Philip Radford, stepping down from Greenpeace USA

23 January 2013 – Here’s a plum job for ambitious greenies everywhere, the top spot at Greenpeace USA, based in Washington, after current executive director Philip Radford said he would step down in April.

In the past five years Radford had led Greenpeace to “game-changing victories” for the forests, climate and oceans, a Greenpeace media statement said on Thursday.

These include serious inroads with major influential corporates such as Apple and Facebook to source more renewable energy, and with the massive paper corporation APP (Asia Pulp and Paper) to take action to “end deforestation”, which put pressure on consumer brands such as Mattel and Hasbro that sourced product from APP.

The APP campaign in particular was cited by the New York Times as “Activism at its Best” and “exemplified Greenpeace’s work to fight global corporations with global grassroots networks and coalitions”, a Greenpeace USA media statement said.

Other achievements included more than 20 per cent of “red list” fish taken off the shelves of supermarkets in the US, and in coal, with campaigns to “stop coal export terminals in the Pacific Northwest and working alongside communities to shut down coal plants like the Fisk and Crawford coal plants in Chicago, as well as other coal plants around the country”.

And there were structural and financial gains, as well.

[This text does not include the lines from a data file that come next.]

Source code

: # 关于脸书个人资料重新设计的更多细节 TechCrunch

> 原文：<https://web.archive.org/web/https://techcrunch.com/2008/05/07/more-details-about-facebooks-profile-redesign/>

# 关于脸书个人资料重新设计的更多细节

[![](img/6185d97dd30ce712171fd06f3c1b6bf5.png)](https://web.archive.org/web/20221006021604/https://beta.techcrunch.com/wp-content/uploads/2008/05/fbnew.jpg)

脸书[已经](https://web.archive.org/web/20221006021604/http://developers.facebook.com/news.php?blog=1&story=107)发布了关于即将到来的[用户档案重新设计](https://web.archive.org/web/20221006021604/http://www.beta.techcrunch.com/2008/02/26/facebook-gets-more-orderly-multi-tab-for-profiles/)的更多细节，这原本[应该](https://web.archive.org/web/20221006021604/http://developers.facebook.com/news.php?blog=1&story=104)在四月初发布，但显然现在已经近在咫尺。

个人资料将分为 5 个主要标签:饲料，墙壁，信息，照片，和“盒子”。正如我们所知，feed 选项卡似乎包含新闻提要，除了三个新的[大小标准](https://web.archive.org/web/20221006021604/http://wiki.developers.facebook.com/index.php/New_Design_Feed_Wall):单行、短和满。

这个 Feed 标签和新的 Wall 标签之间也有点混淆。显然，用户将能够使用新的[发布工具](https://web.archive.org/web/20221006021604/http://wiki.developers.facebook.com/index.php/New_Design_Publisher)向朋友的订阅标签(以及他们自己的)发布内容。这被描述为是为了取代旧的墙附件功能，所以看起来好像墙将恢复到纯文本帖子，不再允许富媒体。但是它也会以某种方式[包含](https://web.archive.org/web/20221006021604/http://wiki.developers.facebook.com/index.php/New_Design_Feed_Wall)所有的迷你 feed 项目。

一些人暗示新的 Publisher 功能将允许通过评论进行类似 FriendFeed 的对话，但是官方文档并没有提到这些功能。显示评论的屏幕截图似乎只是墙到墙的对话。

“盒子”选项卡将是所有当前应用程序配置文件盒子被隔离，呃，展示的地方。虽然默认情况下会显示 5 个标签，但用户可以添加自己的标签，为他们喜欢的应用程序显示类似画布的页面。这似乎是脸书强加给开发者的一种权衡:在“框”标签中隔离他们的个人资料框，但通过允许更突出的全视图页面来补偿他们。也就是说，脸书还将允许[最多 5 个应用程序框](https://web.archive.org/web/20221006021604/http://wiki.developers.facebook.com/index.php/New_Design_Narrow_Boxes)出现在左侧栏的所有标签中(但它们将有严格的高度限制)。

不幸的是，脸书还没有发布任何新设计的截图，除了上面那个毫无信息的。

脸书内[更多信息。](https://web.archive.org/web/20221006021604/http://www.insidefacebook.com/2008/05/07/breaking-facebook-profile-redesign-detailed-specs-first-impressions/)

The group grew to one million members in the US, had close to $42 million in annual income and an 80 per cent increase in net income.

Despite the failure of broad based global political agreements to combat climate change, this list of achievements attributed to Radford’s influence is encouraging for all activist organisations and makes his job a tough gig to follow.

Particularly interesting is that Bill McKibben, president and co-founder of, said that during Radford’s term Greenpeace had helped the whole environmental movement “shift back towards its roots: local, connected, tough”.

It’s the thinking that we picked up in conversation with Monica Richter, former cities campaigner with the Australian Conservation Foundation, now with the WWF, on how environmental organisations could combat the inroads made in media and public thinking by well funded climate deniers.

Mr Radford directly contributed to grass roots change with alliances and strong collaboration with progressive groups, including co-founding the Democracy Initiative.

There was no indication of what Mr Radford would take up for his next challenge.